Among the lines of the material below, count those holding "serif". Report the number by itself.

--- Dataset entries Enclosed Below ---

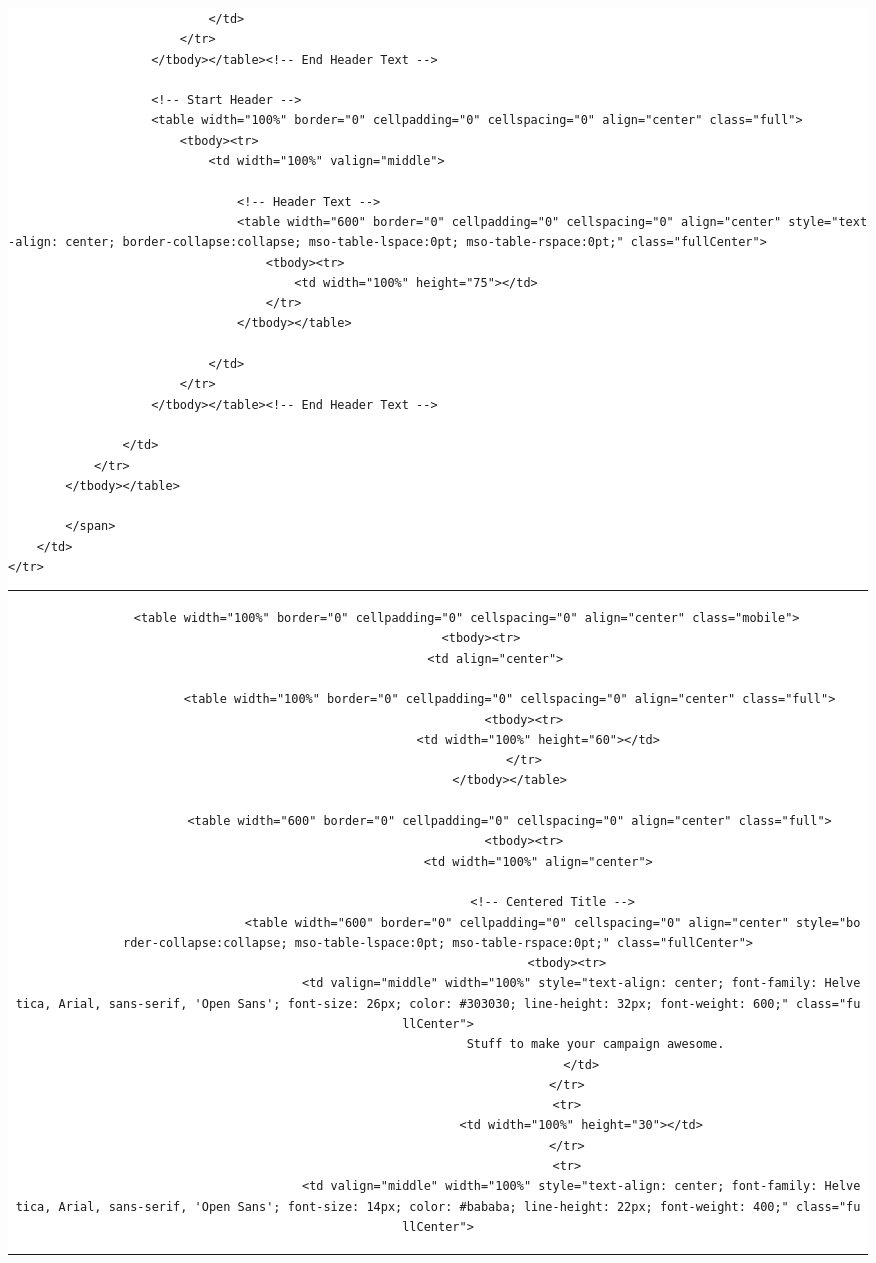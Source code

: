 								</td>
							</tr>
						</tbody></table><!-- End Header Text -->
						
						<!-- Start Header -->
						<table width="100%" border="0" cellpadding="0" cellspacing="0" align="center" class="full">
							<tbody><tr>
								<td width="100%" valign="middle">
									
									<!-- Header Text --> 
									<table width="600" border="0" cellpadding="0" cellspacing="0" align="center" style="text-align: center; border-collapse:collapse; mso-table-lspace:0pt; mso-table-rspace:0pt;" class="fullCenter">
										<tbody><tr>
											<td width="100%" height="75"></td>
										</tr>
									</tbody></table>
																	
								</td>
							</tr>
						</tbody></table><!-- End Header Text -->
						
					</td>
				</tr>
			</tbody></table>
			
			</span>
		</td>
	</tr>
</table>

<table width="100%" border="0" cellpadding="0" cellspacing="0" align="center" class="full" bgcolor="#ffffff">
	<tbody><tr>
		<td width="100%" valign="top" align="center">
		
			<table width="100%" border="0" cellpadding="0" cellspacing="0" align="center" class="mobile">
				<tbody><tr>
					<td align="center">
					
						<table width="100%" border="0" cellpadding="0" cellspacing="0" align="center" class="full">
							<tbody><tr>
								<td width="100%" height="60"></td>
							</tr>
						</tbody></table>
						
						<table width="600" border="0" cellpadding="0" cellspacing="0" align="center" class="full">
							<tbody><tr>
								<td width="100%" align="center">
									
									<!-- Centered Title -->
									<table width="600" border="0" cellpadding="0" cellspacing="0" align="center" style="border-collapse:collapse; mso-table-lspace:0pt; mso-table-rspace:0pt;" class="fullCenter">
										<tbody><tr>
											<td valign="middle" width="100%" style="text-align: center; font-family: Helvetica, Arial, sans-serif, 'Open Sans'; font-size: 26px; color: #303030; line-height: 32px; font-weight: 600;" class="fullCenter">
												Stuff to make your campaign awesome.
											</td>
										</tr>
										<tr>
											<td width="100%" height="30"></td>
										</tr>
										<tr>
											<td valign="middle" width="100%" style="text-align: center; font-family: Helvetica, Arial, sans-serif, 'Open Sans'; font-size: 14px; color: #bababa; line-height: 22px; font-weight: 400;" class="fullCenter">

--- End of Enclosed Dataset entries ---

Result for this exercise: 2